» **What to work on**: If a line in the entries below holds the string "representation", copy it.

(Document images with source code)
-*-*-

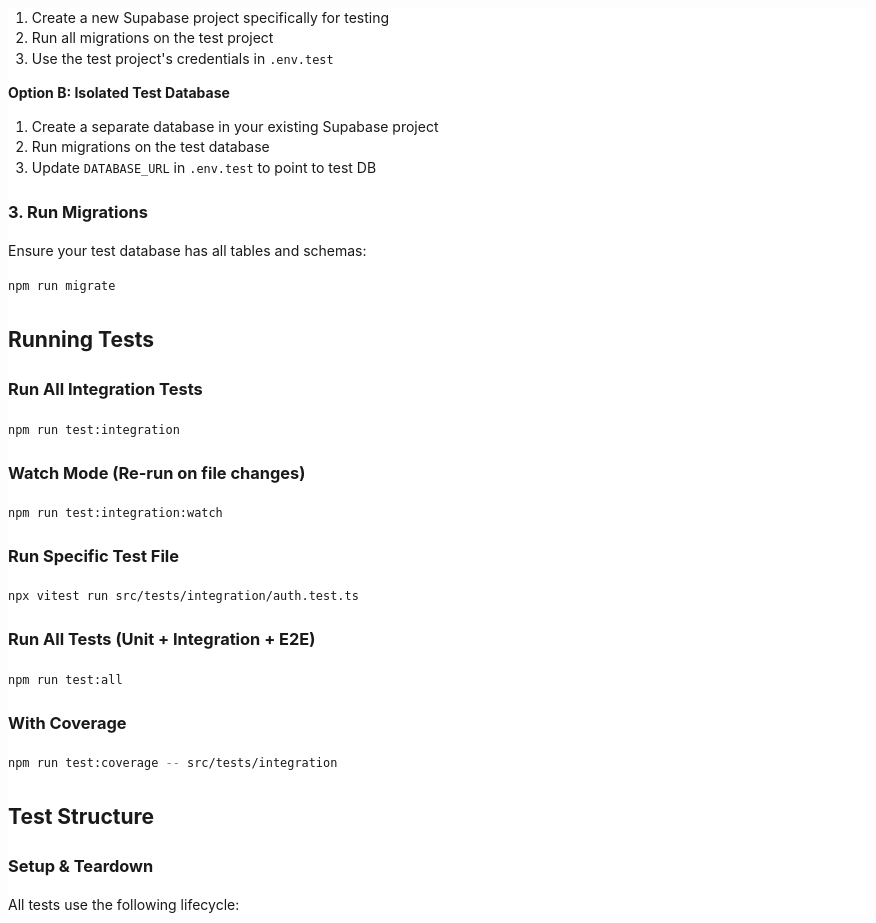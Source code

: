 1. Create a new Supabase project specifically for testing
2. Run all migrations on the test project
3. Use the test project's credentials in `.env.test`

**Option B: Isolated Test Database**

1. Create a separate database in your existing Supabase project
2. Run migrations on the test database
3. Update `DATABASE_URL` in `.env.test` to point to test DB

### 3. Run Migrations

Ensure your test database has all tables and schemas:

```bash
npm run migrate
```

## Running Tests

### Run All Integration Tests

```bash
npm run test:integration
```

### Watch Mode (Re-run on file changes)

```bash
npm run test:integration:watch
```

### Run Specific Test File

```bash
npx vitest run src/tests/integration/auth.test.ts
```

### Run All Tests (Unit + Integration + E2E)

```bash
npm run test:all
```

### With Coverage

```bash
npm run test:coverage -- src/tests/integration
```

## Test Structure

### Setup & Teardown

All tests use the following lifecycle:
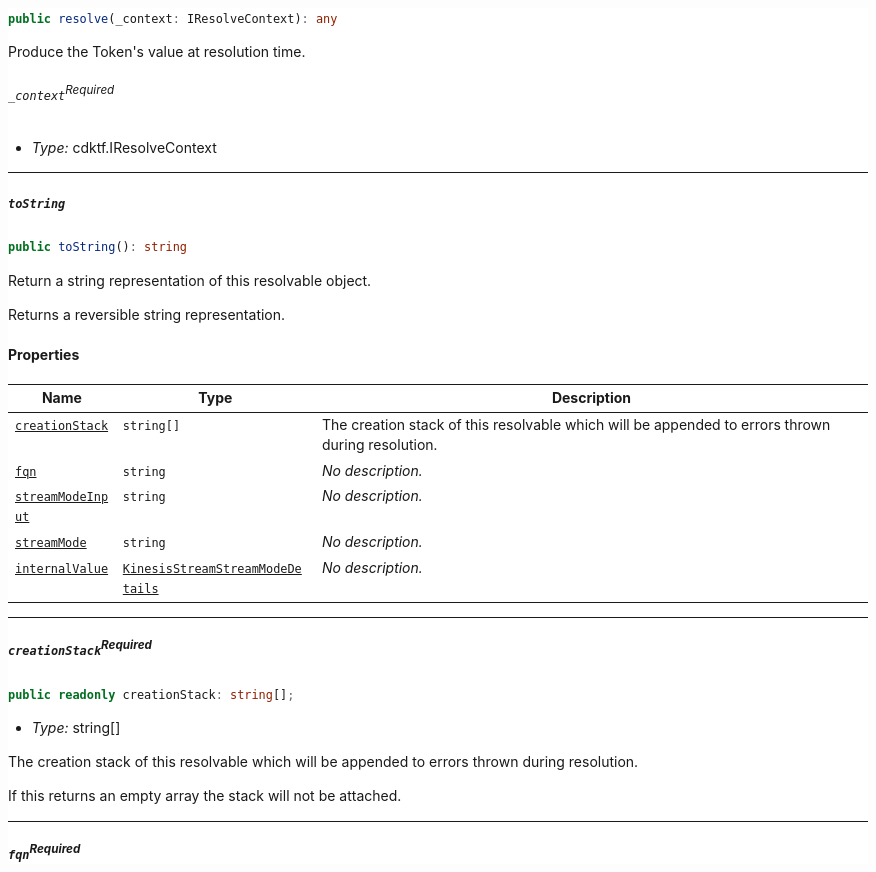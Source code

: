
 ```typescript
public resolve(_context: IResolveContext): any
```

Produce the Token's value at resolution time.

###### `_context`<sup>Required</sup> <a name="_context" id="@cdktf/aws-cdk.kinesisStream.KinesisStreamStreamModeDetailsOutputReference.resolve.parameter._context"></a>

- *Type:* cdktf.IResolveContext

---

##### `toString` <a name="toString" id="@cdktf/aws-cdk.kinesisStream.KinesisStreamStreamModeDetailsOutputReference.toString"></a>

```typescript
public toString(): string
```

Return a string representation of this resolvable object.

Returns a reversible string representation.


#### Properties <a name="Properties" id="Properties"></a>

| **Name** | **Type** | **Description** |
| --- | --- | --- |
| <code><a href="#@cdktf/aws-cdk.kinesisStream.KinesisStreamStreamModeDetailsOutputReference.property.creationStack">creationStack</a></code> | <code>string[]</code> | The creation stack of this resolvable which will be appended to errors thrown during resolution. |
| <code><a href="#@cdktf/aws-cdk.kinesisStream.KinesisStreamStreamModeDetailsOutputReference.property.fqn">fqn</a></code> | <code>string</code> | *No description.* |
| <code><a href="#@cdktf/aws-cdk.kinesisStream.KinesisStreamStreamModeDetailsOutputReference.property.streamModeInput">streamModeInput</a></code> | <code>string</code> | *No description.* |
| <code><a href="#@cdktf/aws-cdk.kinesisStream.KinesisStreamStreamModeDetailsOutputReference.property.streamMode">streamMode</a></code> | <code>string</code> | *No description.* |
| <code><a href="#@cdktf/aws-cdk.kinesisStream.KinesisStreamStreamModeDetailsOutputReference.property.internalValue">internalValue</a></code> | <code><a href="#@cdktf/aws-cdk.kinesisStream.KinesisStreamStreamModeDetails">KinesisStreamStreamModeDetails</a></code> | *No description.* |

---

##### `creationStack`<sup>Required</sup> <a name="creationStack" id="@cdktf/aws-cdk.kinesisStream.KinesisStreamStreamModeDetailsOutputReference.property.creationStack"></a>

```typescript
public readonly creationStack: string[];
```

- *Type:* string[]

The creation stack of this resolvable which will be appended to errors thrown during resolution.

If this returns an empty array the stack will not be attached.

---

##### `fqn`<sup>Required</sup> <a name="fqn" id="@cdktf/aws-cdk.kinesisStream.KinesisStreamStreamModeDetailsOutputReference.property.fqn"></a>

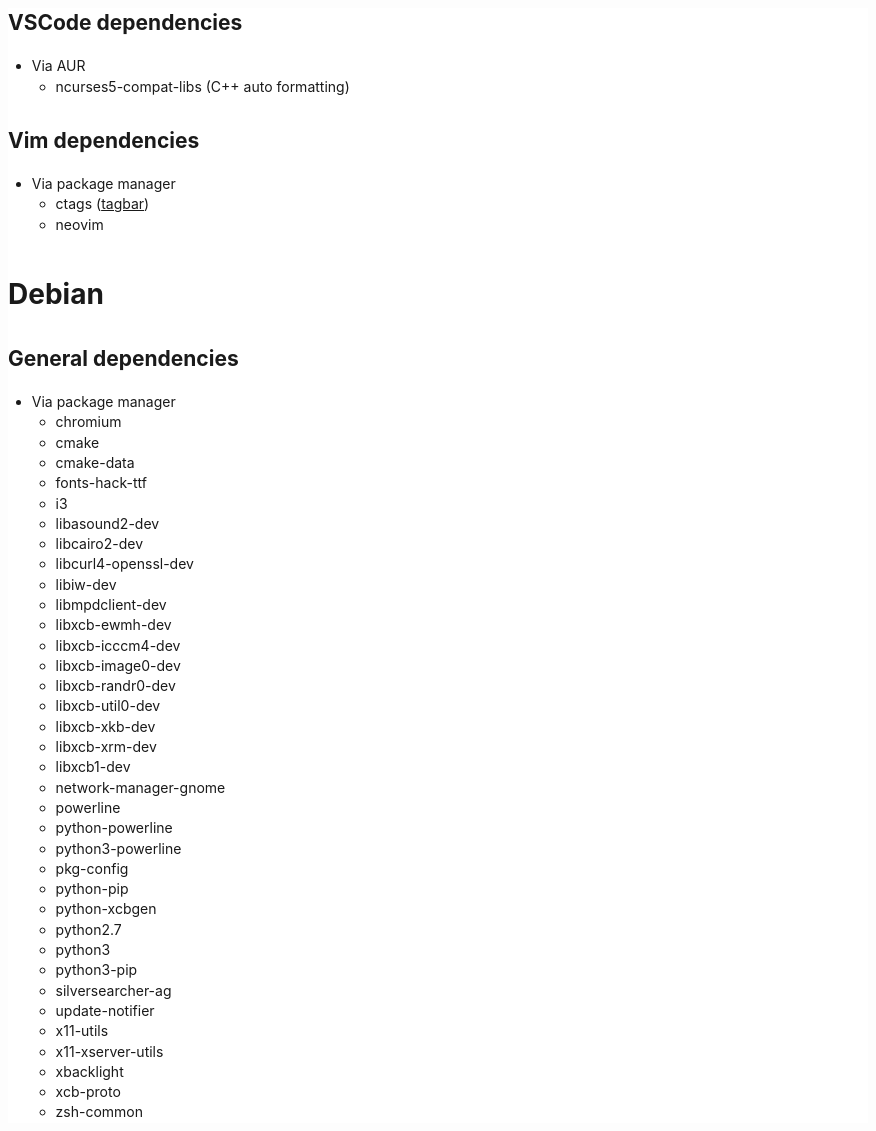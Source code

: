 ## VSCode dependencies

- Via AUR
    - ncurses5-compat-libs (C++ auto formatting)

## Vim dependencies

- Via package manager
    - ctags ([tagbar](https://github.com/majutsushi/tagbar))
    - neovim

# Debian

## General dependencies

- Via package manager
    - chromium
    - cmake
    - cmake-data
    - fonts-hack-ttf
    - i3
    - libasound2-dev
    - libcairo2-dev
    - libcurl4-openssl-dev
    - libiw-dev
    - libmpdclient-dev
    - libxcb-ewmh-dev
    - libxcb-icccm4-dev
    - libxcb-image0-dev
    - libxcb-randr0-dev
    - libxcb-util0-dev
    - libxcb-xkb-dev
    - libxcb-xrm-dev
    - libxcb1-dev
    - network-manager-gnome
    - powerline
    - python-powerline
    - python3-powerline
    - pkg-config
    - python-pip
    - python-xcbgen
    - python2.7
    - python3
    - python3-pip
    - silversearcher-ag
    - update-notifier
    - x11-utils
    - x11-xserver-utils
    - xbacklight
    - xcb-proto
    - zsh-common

-*-*-

» **Finished task**:
Return a string representation of this resolvable object.
Returns a reversible string representation.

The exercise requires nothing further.